On October 11, 2005 Justice Quigley of the Ontario Superior Court of Justice permanently stayed a plaintiff’s action when the plaintiff electronically helped itself to an Anton Piller type remedy and obtained privileged material in addition to the intellectual property which was the subject matter of the dispute.
Autosurvey had hired the principal defendant (Prevost) to design software for the Internet delivery of surveys. The software Prevost design was based on three source codes that were his personal property. Eventually, Autosurvey’s principal and Prevost had a falling out.
While an Anton Piller motion was pending, Autosurvey received a complaint from one of its customers that it was unable to access its purchased services. Upon investigation, Autosurvey found that the data had been relocated to another server in the same off-site building as Autosurvey’s server. Autosurvey surmised that this server was under the control of Prevost, and Autosurvey feared that Prevost would further interfere with the Autosurvey server.

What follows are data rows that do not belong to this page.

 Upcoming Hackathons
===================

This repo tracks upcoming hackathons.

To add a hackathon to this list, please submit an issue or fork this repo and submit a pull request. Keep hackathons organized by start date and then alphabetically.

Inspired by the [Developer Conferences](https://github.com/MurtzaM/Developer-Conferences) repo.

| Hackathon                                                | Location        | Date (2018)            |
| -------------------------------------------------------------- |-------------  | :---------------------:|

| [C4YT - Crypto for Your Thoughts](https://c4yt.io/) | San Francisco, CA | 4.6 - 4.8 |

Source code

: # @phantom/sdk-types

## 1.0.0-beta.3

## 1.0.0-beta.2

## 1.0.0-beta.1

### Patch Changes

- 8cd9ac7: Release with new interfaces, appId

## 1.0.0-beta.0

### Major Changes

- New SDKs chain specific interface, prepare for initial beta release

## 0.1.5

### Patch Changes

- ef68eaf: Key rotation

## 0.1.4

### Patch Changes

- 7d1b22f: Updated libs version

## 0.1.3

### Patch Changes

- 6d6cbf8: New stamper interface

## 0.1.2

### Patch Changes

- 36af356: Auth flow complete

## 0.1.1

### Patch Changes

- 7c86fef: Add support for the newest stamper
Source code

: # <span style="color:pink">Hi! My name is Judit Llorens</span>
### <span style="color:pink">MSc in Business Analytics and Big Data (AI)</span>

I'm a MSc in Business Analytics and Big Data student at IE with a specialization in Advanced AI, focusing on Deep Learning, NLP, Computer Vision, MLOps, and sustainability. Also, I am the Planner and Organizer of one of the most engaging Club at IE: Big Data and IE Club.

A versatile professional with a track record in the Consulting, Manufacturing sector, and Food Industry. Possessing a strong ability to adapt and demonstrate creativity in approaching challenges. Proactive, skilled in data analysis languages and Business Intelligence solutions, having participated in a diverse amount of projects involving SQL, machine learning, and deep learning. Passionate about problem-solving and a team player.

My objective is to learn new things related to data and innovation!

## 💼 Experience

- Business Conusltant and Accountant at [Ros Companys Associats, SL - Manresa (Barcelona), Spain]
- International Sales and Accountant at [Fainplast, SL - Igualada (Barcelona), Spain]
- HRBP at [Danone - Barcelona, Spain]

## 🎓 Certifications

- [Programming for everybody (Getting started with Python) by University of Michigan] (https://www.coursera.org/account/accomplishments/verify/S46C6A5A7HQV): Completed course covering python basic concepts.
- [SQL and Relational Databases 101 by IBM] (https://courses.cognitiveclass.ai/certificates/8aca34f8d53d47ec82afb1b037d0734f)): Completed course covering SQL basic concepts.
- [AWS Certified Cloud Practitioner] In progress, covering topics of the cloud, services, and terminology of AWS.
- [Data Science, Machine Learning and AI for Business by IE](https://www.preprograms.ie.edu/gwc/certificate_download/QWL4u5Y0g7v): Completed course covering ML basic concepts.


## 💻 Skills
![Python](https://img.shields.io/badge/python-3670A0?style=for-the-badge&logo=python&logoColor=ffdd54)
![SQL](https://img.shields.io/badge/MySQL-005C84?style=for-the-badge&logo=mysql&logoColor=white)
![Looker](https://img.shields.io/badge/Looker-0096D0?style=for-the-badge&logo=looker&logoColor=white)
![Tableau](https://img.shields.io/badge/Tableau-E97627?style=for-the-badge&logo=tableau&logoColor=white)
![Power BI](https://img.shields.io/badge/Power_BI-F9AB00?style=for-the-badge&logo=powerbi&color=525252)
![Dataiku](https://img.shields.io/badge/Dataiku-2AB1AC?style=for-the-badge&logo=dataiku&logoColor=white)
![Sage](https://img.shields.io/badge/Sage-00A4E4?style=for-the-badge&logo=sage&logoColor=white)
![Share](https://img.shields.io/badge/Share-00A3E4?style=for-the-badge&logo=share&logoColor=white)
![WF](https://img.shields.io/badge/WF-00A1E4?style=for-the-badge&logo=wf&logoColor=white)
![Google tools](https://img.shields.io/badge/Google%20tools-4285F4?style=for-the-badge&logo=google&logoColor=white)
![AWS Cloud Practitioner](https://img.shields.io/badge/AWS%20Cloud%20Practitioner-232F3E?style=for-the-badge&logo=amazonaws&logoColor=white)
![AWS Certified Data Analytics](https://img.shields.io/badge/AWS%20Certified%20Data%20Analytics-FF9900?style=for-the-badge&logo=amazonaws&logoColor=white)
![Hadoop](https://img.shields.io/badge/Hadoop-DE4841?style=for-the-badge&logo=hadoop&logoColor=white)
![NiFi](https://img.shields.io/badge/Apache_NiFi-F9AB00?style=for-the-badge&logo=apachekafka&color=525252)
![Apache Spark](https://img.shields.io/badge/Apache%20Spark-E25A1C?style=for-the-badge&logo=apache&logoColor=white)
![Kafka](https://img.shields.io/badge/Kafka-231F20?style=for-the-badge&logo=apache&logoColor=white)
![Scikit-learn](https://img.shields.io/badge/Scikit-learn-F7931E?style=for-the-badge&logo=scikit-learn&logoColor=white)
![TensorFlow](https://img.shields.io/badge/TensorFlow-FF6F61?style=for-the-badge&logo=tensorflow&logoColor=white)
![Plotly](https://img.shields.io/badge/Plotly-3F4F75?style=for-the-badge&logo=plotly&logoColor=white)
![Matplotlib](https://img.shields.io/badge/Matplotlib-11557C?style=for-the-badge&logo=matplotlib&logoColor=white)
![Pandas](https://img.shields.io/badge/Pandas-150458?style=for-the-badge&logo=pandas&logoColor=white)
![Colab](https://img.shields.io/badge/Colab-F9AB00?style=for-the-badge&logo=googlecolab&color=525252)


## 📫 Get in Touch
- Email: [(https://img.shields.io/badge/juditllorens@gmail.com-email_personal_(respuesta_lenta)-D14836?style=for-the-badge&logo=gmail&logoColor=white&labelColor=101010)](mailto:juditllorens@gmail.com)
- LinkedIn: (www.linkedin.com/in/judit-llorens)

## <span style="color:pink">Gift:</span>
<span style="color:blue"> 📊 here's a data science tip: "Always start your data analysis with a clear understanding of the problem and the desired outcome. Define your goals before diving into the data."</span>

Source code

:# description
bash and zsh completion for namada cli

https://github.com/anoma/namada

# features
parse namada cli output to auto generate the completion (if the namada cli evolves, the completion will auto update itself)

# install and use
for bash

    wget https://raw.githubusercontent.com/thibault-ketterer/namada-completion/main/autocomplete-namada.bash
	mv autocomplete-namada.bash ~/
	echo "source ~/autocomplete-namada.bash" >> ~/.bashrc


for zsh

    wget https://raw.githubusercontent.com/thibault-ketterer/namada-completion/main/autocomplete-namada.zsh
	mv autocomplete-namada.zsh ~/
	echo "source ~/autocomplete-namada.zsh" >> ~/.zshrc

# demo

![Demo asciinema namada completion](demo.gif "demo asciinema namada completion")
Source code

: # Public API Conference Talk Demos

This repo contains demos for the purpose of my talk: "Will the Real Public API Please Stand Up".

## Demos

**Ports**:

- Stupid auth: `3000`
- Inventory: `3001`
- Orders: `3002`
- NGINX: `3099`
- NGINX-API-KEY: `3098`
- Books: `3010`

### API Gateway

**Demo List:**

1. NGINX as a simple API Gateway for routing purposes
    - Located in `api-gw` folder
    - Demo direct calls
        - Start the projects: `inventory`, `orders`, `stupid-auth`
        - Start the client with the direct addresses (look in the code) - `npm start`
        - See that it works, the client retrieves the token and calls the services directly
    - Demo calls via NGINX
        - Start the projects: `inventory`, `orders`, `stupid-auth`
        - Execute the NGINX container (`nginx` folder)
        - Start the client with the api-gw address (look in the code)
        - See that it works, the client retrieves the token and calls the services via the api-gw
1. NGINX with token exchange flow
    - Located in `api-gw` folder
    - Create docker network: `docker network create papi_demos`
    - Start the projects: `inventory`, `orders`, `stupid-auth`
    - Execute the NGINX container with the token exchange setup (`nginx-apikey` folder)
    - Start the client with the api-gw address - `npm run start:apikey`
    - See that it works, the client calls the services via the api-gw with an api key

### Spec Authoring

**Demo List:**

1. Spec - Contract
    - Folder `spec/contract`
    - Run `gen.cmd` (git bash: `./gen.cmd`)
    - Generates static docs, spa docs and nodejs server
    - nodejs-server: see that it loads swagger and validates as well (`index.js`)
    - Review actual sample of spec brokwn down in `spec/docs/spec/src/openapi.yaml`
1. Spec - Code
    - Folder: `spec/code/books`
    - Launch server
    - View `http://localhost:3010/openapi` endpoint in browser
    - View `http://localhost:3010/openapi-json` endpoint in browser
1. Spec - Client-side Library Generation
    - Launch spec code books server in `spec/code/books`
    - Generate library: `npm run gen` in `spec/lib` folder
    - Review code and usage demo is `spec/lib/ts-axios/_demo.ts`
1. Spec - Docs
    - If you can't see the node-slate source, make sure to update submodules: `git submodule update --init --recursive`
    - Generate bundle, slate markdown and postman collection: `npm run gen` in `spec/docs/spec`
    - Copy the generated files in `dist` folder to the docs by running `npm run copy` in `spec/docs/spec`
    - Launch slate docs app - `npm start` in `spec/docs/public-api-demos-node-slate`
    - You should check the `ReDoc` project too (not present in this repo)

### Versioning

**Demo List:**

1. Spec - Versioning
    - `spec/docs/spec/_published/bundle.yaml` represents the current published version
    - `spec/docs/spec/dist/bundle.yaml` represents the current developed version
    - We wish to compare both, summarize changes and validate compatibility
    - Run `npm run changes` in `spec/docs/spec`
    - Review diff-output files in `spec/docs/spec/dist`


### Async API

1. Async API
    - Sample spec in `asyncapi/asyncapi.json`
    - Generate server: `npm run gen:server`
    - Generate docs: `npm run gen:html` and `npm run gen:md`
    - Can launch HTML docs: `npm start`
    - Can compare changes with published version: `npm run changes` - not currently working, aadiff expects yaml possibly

Autosurvey launched a pre-emptive strike, “hacked into” Prevost’s server and copied its contents. This included considerable amounts of customer data, confidential source codes for software, personal business and financial records, copyrighted software and personal electronic communication. Most troubling was the fact that 29 emails between Prevost and his lawyer in connection with the Autosurvey litigation were copied. Because of the way Autosurvey covered its tracks, what exactly had been copied and done was unclear. When Autosurvey informed its lawyers what it had done the day after the copying, counsel advised Autosurvey to “secure its property, preserve the evidence and note the contents”.